2015 10 21 matin / © Photo par Frédéric Bacuez

* Du marigot de Gueyeloubé (Mauritanie) à Bango (Sénégal)-

Lire aussi : 
Dénichage au Gueyeloubé, suite: pulli de grande aigrette, d'anhingas et de bihoreaux... pour la Tamkharit... et la ganja !in Ornithondar 2015 10 22

MATIN-
Hier soir, V. téléphone pour me signaler qu'un jeune homme lui vendrait bien deux gros 'poussins' qu'elle ne connaît pas et dont elle se dit qu'ils pourraient bien être des oiseaux rares... J'arrive dare dare au jardin de notre hivernante d'amie persuadé qu'il s'agit d'oisillons de tisserins, ou de tourterelles, voire de piafs plus colorés des vergers avoisinants, bref du menu fretin. Aïe ! le jeune homme, c'est A. S., presque encore un adolescent, le sourire et le regard enjôleurs, le style branché avec gourmette et un écouteur à l'oreille, le pantalon qui tombe sous les fesses, la cigarette à la commissure des lèvres ou négligemment pendue au bout des doigts. Je m'inquiète car connais sa dévorante passion pour le commerce des oiseaux -  son talent de 'pêcheur' de cormorans et de sternes lorsqu'il était plus jeune encore, chef braconnier d'une horde d'enfants hauts comme trois anacardes... Le garçon transporte un sac qui fut de riz au fond duquel s'agitent deux jeunes Anhingas roux d'Afrique (Anhinga rufa, African Darter), une espèce de cormorans strictement protégée qui a failli disparaître du bas-delta sénégalais.

Je le connais bien, notre A. : il est de la famille d'un écumeur du fleuve et des nids, M., un piroguier qui promène une rare clientèle dans le bas-delta et pratique toutes sortes de bizness entre les deux rives plutôt que de pêcher - ça eut payé mais ça ne paye plus ! Malgré une ou deux arrestations pour quelques broutilles, le vol d'un moteur à un collègue piroguier, et peut-être quelque haut fait de contrebande prise en flagrant délit par la douane, M. est persévérant, indifférent aux vicissitudes, avec le sourire et le professionnalisme du gars qui connaît le fleuve comme sa poche et sait séduire ses jeunes apprentis à la manoeuvre... A. doit être son neveu, en tout cas il est régulièrement de toutes les virées du brave M., diurnes comme nocturnes, surtout noctambules.

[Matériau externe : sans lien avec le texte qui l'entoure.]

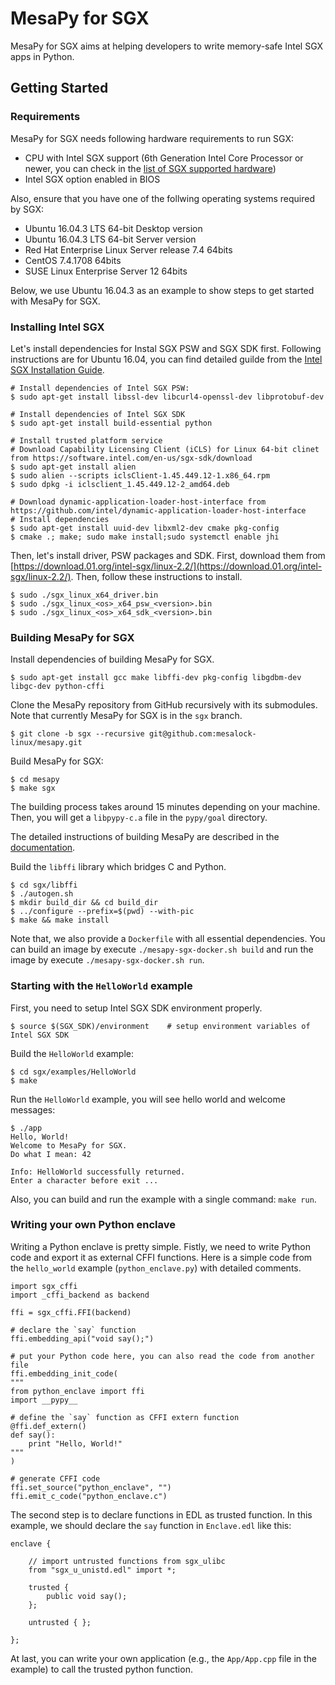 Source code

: # MesaPy for SGX

MesaPy for SGX aims at helping developers to write memory-safe Intel SGX apps in
Python.

## Getting Started

### Requirements

MesaPy for SGX needs following hardware requirements to run SGX:

- CPU with Intel SGX support (6th Generation Intel Core Processor or newer, you
  can check in the [list of SGX supported hardware](https://github.com/ayeks/SGX-hardware))
- Intel SGX option enabled in BIOS

Also, ensure that you have one of the follwing operating systems required by SGX:

- Ubuntu 16.04.3 LTS 64-bit Desktop version
- Ubuntu 16.04.3 LTS 64-bit Server version
- Red Hat Enterprise Linux Server release 7.4 64bits
- CentOS 7.4.1708 64bits
- SUSE Linux Enterprise Server 12 64bits

Below, we use Ubuntu 16.04.3 as an example to show steps to get started with
MesaPy for SGX.

### Installing Intel SGX

Let's install dependencies for Instal SGX PSW and SGX SDK first. Following instructions are
for Ubuntu 16.04, you can find detailed guilde from
the [Intel SGX Installation Guide](https://download.01.org/intel-sgx/linux-2.2/docs/Intel_SGX_Installation_Guide_Linux_2.2_Open_Source.pdf).

```
# Install dependencies of Intel SGX PSW:
$ sudo apt-get install libssl-dev libcurl4-openssl-dev libprotobuf-dev

# Install dependencies of Intel SGX SDK
$ sudo apt-get install build-essential python

# Install trusted platform service
# Download Capability Licensing Client (iCLS) for Linux 64-bit clinet from https://software.intel.com/en-us/sgx-sdk/download
$ sudo apt-get install alien
$ sudo alien --scripts iclsClient-1.45.449.12-1.x86_64.rpm
$ sudo dpkg -i iclsclient_1.45.449.12-2_amd64.deb

# Download dynamic-application-loader-host-interface from https://github.com/intel/dynamic-application-loader-host-interface
# Install dependencies
$ sudo apt-get install uuid-dev libxml2-dev cmake pkg-config
$ cmake .; make; sudo make install;sudo systemctl enable jhi
```

Then, let's install driver, PSW packages and SDK. First, download them from
[https://download.01.org/intel-sgx/linux-2.2/](https://download.01.org/intel-sgx/linux-2.2/).
Then, follow these instructions to install.

```
$ sudo ./sgx_linux_x64_driver.bin
$ sudo ./sgx_linux_<os>_x64_psw_<version>.bin
$ sudo ./sgx_linux_<os>_x64_sdk_<version>.bin
```

### Building MesaPy for SGX

Install dependencies of building MesaPy for SGX.

```
$ sudo apt-get install gcc make libffi-dev pkg-config libgdbm-dev libgc-dev python-cffi
```

Clone the MesaPy repository from GitHub recursively with its submodules. Note
that currently MesaPy for SGX is in the `sgx` branch.

```
$ git clone -b sgx --recursive git@github.com:mesalock-linux/mesapy.git
```

Build MesaPy for SGX:

```
$ cd mesapy
$ make sgx
```

The building process takes around 15 minutes depending on your machine.
Then, you will get a `libpypy-c.a` file in the `pypy/goal` directory.

The detailed instructions of building MesaPy are described in the
[documentation](https://docs.mesapy.org/building-from-source.html).

Build the `libffi` library which bridges C and Python.

```
$ cd sgx/libffi
$ ./autogen.sh
$ mkdir build_dir && cd build_dir
$ ../configure --prefix=$(pwd) --with-pic
$ make && make install
```

Note that, we also provide a `Dockerfile` with all essential dependencies.
You can build an image by execute `./mesapy-sgx-docker.sh build` and run the image
by execute `./mesapy-sgx-docker.sh run`.

### Starting with the `HelloWorld` example

First, you need to setup Intel SGX SDK environment properly.

```
$ source $(SGX_SDK)/environment    # setup environment variables of Intel SGX SDK
```

Build the `HelloWorld` example:

```
$ cd sgx/examples/HelloWorld
$ make
```

Run the `HelloWorld` example, you will see hello world and welcome messages:

```
$ ./app
Hello, World!
Welcome to MesaPy for SGX.
Do what I mean: 42

Info: HelloWorld successfully returned.
Enter a character before exit ...
```

Also, you can build and run the example with a single command: `make run`.

### Writing your own Python enclave

Writing a Python enclave is pretty simple. Fistly, we need to write Python code
and export it as external CFFI functions. Here is a simple code from the
`hello_world` example (`python_enclave.py`) with detailed comments.

```
import sgx_cffi
import _cffi_backend as backend

ffi = sgx_cffi.FFI(backend)

# declare the `say` function
ffi.embedding_api("void say();")

# put your Python code here, you can also read the code from another file
ffi.embedding_init_code(
"""
from python_enclave import ffi
import __pypy__

# define the `say` function as CFFI extern function
@ffi.def_extern()
def say():
    print "Hello, World!"
"""
)

# generate CFFI code
ffi.set_source("python_enclave", "")
ffi.emit_c_code("python_enclave.c")
```

The second step is to declare functions in EDL as trusted function. In this example,
we should declare the `say` function in `Enclave.edl` like this:

```
enclave {

    // import untrusted functions from sgx_ulibc
    from "sgx_u_unistd.edl" import *;

    trusted {
        public void say();
    };

    untrusted { };

};
```

At last, you can write your own application (e.g., the `App/App.cpp` file in the
example) to call the trusted python function.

Comme beaucoup de bangotins, M. a de la famille de part et d'autre de la frontière aquatique, en Mauritanie comme au Sénégal, et il ne s'embarrasse pas de précautions particulières, ni de formalités administratives pour aller et venir d'un village riverain à l'autre. Le plus souvent au fond de la pirogue avec de l'huile ou du sucre de Mauritanie, moins chers, vers le Sénégal ; et parfois, toujours de la Mauritanie vers le Sénégal, en fin de saison des pluies avec des oiseaux dénichés dans les vénérables palétuviers qui peuvent encore accueillir de résiduelles colonies d'aigrettes (Egretta sp.), de Bihoreaux gris (Nycticorax nycticorax) et de Cormorans africains (Microcarbo africanus) mais aussi quelques couples d'Ibis sacrés (Threskiornis aethiopicus) et donc d'Anhingas roux (Anhinga rufa).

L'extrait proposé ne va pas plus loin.